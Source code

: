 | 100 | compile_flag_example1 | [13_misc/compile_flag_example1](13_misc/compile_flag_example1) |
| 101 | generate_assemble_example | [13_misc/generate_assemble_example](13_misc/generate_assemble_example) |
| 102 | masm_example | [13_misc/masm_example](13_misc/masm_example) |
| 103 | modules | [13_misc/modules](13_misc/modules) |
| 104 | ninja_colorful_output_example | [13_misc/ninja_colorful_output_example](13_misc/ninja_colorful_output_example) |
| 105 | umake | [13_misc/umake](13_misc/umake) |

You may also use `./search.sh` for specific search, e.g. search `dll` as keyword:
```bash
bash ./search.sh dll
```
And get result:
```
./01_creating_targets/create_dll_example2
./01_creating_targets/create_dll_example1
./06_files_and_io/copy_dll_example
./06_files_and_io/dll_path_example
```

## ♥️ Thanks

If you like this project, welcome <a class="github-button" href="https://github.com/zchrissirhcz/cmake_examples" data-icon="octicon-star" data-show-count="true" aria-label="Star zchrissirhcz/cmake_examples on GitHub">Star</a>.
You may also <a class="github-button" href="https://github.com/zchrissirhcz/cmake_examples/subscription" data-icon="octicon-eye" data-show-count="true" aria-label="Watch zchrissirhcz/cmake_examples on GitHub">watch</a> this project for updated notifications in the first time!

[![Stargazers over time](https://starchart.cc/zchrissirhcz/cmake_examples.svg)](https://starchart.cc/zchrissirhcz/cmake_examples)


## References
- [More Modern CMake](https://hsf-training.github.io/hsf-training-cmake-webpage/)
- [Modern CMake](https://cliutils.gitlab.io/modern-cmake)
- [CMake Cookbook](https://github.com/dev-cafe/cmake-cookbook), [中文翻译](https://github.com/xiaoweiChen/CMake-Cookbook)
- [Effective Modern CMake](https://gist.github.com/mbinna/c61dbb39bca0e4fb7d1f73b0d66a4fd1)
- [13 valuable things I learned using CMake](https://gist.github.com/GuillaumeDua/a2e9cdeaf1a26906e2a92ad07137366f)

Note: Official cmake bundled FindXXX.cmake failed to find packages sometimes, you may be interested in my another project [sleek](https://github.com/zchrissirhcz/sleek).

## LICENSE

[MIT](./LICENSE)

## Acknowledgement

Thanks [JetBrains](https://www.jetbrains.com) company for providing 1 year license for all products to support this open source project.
__________
Your instructions. From the first line of the data above to the line holding "umake | [13_misc/umake](13_misc/umake) |", reproduce each line exactly; emit no other lines.

Final answer.
Source code

: | 100 | compile_flag_example1 | [13_misc/compile_flag_example1](13_misc/compile_flag_example1) |
| 101 | generate_assemble_example | [13_misc/generate_assemble_example](13_misc/generate_assemble_example) |
| 102 | masm_example | [13_misc/masm_example](13_misc/masm_example) |
| 103 | modules | [13_misc/modules](13_misc/modules) |
| 104 | ninja_colorful_output_example | [13_misc/ninja_colorful_output_example](13_misc/ninja_colorful_output_example) |
| 105 | umake | [13_misc/umake](13_misc/umake) |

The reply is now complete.